PROBLEM
State how many lines in the listing below include the word "journaux". Give nothing but the number.

PROVIDED RECORDS

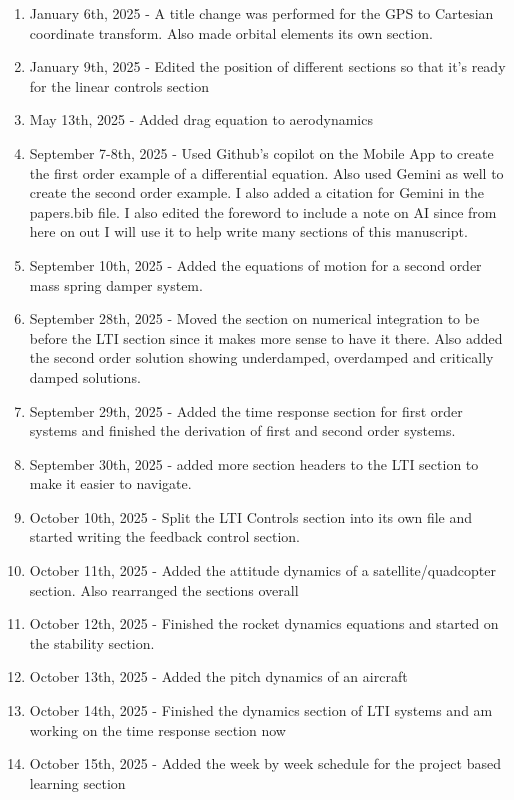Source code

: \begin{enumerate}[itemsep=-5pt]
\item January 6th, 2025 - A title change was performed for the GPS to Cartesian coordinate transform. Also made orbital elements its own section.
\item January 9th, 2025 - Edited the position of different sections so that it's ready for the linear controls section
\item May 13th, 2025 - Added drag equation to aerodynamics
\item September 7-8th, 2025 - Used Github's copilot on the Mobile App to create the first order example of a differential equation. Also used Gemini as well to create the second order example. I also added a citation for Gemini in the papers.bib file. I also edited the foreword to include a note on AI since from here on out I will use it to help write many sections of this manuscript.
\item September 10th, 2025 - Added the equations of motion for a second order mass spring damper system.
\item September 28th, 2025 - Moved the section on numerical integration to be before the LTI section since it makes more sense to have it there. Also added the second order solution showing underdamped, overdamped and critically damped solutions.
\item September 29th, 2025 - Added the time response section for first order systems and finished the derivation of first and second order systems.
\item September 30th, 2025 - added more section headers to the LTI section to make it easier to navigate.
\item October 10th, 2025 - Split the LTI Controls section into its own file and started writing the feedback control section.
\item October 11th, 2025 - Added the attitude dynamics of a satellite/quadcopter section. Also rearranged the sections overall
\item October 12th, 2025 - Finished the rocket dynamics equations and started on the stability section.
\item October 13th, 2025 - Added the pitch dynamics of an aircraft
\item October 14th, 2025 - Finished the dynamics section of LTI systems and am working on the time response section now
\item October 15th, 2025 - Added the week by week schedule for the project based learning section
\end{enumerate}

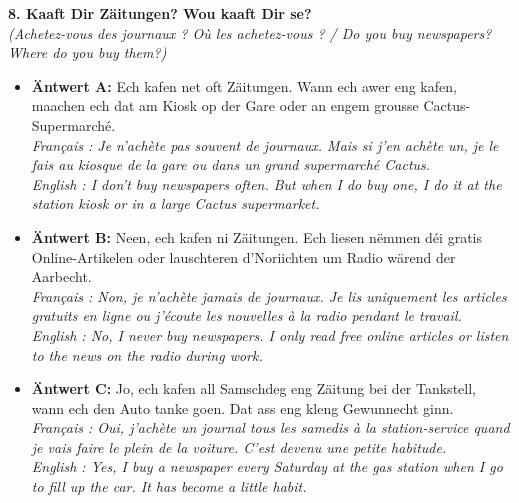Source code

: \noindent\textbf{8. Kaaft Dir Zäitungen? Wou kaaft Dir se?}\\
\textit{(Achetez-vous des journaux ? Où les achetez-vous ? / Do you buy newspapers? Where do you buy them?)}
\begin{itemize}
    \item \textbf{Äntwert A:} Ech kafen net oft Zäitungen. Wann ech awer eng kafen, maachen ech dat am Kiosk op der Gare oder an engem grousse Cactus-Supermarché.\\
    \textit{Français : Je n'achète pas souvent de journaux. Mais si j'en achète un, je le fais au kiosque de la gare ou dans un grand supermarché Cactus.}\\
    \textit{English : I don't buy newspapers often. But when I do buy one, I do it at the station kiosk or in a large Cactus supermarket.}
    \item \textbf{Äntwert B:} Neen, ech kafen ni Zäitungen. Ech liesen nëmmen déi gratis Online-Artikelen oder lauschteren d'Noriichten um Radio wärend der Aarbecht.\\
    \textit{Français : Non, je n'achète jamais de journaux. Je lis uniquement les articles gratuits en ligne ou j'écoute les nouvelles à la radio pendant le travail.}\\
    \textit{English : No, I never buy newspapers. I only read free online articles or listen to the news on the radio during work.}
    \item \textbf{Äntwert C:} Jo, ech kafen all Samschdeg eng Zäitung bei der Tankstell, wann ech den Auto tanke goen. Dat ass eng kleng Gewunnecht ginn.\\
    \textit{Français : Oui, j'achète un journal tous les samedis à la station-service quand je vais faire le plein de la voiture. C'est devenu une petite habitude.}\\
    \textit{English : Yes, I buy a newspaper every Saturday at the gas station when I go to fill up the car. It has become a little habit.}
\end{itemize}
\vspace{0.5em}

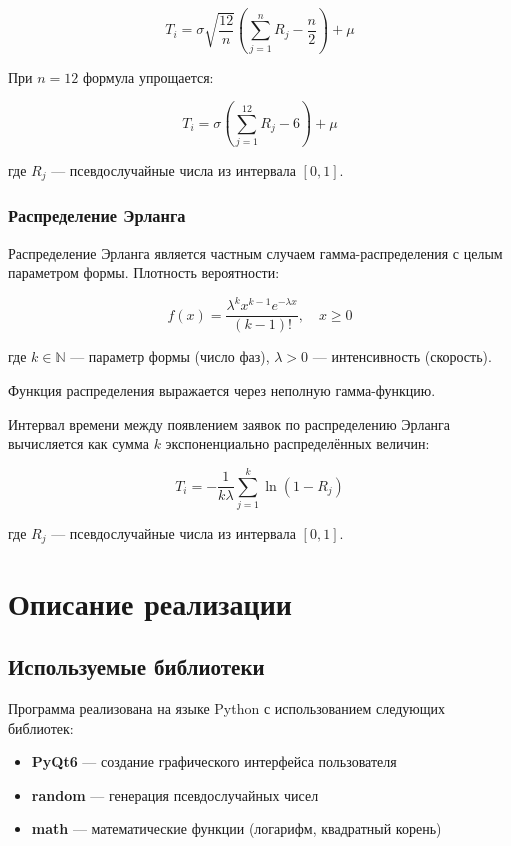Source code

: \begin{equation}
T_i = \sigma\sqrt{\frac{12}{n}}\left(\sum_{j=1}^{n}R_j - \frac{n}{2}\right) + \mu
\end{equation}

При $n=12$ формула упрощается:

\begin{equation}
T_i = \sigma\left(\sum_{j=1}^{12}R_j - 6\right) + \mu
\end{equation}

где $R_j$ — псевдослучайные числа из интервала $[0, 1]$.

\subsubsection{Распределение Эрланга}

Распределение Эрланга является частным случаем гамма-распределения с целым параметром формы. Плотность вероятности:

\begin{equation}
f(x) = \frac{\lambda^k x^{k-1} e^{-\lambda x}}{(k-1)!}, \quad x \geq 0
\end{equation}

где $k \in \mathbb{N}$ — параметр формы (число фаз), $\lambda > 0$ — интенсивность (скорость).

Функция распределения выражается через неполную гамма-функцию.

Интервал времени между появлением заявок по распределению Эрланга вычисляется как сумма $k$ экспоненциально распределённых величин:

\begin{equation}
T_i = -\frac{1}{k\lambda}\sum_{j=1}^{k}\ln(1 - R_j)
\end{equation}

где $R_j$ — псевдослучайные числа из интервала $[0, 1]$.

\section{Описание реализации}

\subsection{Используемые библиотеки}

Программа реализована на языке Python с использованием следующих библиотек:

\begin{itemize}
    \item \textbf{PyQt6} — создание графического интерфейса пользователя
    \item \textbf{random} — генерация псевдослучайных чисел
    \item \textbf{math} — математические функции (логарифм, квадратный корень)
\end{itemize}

WRITTEN ANSWER
3